Review: "Cheri"

I was really hoping that my first impressions of the trailer for Stephen Frears' Cheri were wrong. I was admittedly intrigued by the premise and pedigree of the film, but when I saw the preview several red flags went up immediately.

Trailers, of course, can be deceiving. But having now see the film, sadly, most of my fears for Cheri turned out to be founded.

It falls victim to a trap that ensnares many period pieces like this - it's so enamored with its own sumptuous beauty that storytelling falls by the wayside.

Director Stephen Frears has proven his mettle with light period comedies like Mrs. Henderson Presents and high-end dramas such as Dangerous Liasons and The Queen, so the talent is there. But for all its potential, Cheri is a stiff, overwrought oddity whose uneven plotting and tone make for an awkwardly paced viewing experience.

But for all of its structural and tonal problems, the film certainly looks great, and Michelle Pfeiffer is in fine form as Lea de Lonval, an aging, high class courtesan in pre-WWI France whose glory days are behind her, but who still commands a sexy, regal vivaciousness. Lea has been living the high life, content to be a single agent, until 19 year old Cherie (Rupert Friend), the son of a former rival (Kathy Bates), takes a romantic interest in her. More amused at first than anything else, Lea allows herself to be drawn in, but what began as a random fling turns into a six year affair. But when Cheri is forced into an arranged marriage with a girl closer to his own age, both of them realize just how deep their feelings run for each other.

It all starts off well enough as a fun, frothy, just-naughty-enough comedy of manners, but soon devolves into an overwrought melodrama, and never recovers, spiralling down into a glamorous downer. The costume and production design, as well as Alexandre Desplat's score, are all fantastic and the period details are stunning, but the direction, pacing, and wild tonal variances are just so uneven that it doesn't make for an enjoyable experience.

The screenplay by Christopher Hampton gets caught up in its proper period dialogue (and some distracting narration), which carries over into some of the performances, especially by Bates, who seems extremely uncomfortable. For all the film's beautiful detail, nothing feels natural - not the performances, not the dialogue, nothing.
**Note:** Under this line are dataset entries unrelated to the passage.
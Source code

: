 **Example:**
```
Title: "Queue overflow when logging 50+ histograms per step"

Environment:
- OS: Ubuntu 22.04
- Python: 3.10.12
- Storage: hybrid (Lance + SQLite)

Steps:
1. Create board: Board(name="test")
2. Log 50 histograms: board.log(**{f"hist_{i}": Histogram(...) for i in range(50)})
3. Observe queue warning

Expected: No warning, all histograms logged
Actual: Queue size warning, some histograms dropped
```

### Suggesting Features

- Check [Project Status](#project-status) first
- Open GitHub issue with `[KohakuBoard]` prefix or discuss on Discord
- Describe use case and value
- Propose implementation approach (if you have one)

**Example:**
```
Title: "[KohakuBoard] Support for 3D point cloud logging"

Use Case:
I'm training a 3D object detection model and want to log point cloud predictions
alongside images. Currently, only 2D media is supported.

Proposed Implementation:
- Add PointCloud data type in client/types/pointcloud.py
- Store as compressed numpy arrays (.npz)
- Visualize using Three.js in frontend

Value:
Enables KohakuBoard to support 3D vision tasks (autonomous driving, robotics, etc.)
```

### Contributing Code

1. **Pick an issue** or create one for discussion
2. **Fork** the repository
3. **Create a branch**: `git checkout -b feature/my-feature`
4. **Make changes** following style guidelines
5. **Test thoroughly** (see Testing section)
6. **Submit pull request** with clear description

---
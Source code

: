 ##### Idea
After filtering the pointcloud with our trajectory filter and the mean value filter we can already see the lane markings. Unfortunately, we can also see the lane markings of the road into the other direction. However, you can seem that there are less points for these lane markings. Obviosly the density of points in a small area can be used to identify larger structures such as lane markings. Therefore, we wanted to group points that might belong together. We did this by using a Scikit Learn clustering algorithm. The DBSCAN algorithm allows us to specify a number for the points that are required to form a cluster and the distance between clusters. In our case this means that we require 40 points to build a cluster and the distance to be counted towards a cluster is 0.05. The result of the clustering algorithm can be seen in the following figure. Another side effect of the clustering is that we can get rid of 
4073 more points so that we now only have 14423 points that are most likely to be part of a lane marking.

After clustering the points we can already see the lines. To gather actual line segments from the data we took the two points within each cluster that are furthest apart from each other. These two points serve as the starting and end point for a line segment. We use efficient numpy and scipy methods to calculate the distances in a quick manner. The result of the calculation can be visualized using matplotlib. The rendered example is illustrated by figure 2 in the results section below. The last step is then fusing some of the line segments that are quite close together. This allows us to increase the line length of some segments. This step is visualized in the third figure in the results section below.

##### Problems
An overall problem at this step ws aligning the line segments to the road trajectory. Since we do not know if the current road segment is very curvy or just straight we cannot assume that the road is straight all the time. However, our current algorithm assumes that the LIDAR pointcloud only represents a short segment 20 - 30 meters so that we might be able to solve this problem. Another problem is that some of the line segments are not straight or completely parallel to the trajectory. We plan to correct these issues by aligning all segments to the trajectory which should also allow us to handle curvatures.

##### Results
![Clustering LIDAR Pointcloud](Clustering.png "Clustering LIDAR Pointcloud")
The whole affair is very starchy and stagey.It's not erotic enough to be a decent bodice-ripper, funny enough to be a decent comedy, or moving enough to be a decent drama. Instead, it is caught somewhere in the middle, a very awkward limbo state that can't seem to make up its mind what it wants to be, and as a result doesn't really succeed as anything. For all its potential, Cheri gets lost on the road to cohesion.

GRADE - ★★ (out of four)

CHERI; Directed by Stephen Frears; Stars Michelle Pfeiffer, Kathy Bates, Rupert Friend, Felicity Jones, Frances Tomelty; Rated R for some sexual content and brief drug use.


Charles Lyons said…
I actually thought this was pretty underrated-- don't get me wrong, it's no masterwork, and not even in my top 20 of the year so far, but well-crafted and beautifully acted.

My reaction actually might've been the result of very low expectations, after all of the middling to negative reviews came out. I don't know... I really enjoyed the film.